Jennifer Williams, from the International Secretariat, is at the WSSCC Global Forum on Sanitation and Hygiene in Mumbai to meet End Water Poverty partners and members, and to spread the word about the Crisis Talks and World Walks for Water and Sanitation 2012!
What a week! As a new staff member at the End Water Poverty secretariat, I have been incredibly excited to come to Mumbai to meet our members and partners, to liaise with experts in the water and sanitation sector and to join discussions about advocacy, communications and the importance of grassroots civil society voices in WASH advocacy.

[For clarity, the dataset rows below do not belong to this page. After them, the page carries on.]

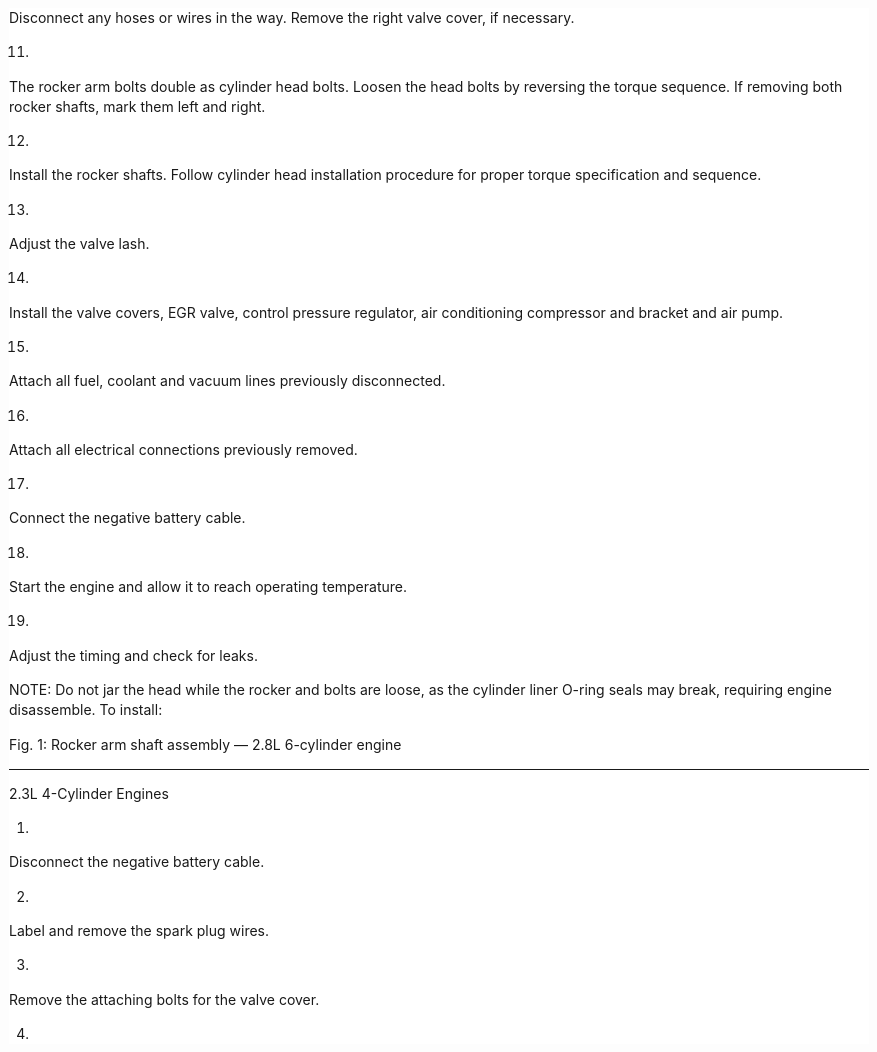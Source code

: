 Disconnect any hoses or wires in the way. Remove the right valve cover, if necessary.

11.

The rocker arm bolts double as cylinder head bolts. Loosen the head bolts by reversing the torque sequence. If removing both rocker shafts, mark them left and right.

12.

Install the rocker shafts. Follow cylinder head installation procedure for proper torque specification and sequence.

13.

Adjust the valve lash.

14.

Install the valve covers, EGR valve, control pressure regulator, air conditioning compressor and bracket and air pump.

15.

Attach all fuel, coolant and vacuum lines previously disconnected.

16.

Attach all electrical connections previously removed.

17.

Connect the negative battery cable.

18.

Start the engine and allow it to reach operating temperature.

19.

Adjust the timing and check for leaks.

NOTE: Do not jar the head while the rocker and bolts are loose, as the cylinder liner O-ring seals may break, requiring engine disassemble.
To install:

Fig. 1: Rocker arm shaft assembly — 2.8L 6-cylinder engine

---

2.3L 4-Cylinder Engines

1.

Disconnect the negative battery cable.

2.

Label and remove the spark plug wires.

3.

Remove the attaching bolts for the valve cover.

4.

Working on the advocacy stall here has been a great opportunity to meet many inspiring and engaged advocates and has made me hugely excited about my role with the End Water Poverty coalition. I’ve been taking the opportunity to tell a variety of people and organisations visiting the stall about the Crisis Talks taking place around World Toilet Day next month. At these events, people affected by poor water and sanitation will give testimonies on life without these basic services and make recommendations on the way forward to attending politicians, media and civil society leaders. I have been hearing about the unique and exciting Crisis Talks already being planned – including one being held in the slums in Malawi, bringing politicians and decision makers directly to the issue being discussed!
Highlights from the conference include a breakout session entitled ‘How to win hearts and minds through WASH advocacy’ where we discussed the ingredients that make campaigning and lobbying successful, from knowing the political scene to communicating the messages in an eye-catching and engaging way. I presented about the Crisis Talks and the World Walks for Water and Sanitation – and was particularly delighted when almost every person in the room raised their hand to say they would like to take part in 2012!
A side-event about the Sanitation and Water for All partnership also proved interesting – explaining what the SWA is, what it’s trying to achieve and updating us on preparations for the 2012 High-Level Meeting. Don’t worry if you couldn’t make it though as our new SWA briefing sheets give you all the latest news and updates!
A visit to Dharavi, one of the largest slums in Asia, highlighted the public health issues that many residents here face. Our guide informed us as we passed a small block of ten toilets that it serves over 1,700 people –and many of the statistics are much worse. With such poor facilities, adults and children are forced to urinate and defecate in the local river resulting in the spreading of disease. The shortage of clean drinking water for the estimated 1.4 billion residents exacerbates the problem further and it is clear that much more needs to be done to achieve the goal of sanitation and water for all.
I leave Mumbai tomorrow morning feeling positive and excited about the difference the End Water Poverty coalition can make after meeting our engaged and inspiring members and partners. And I also leave feeling determined to work together to push Development and Finance Ministers from both the Global North and South to attend the High-Level Meeting in April 2012 and take action to prevent people in slums like Dharavi being denied a basic human right – clean water and a safe toilet.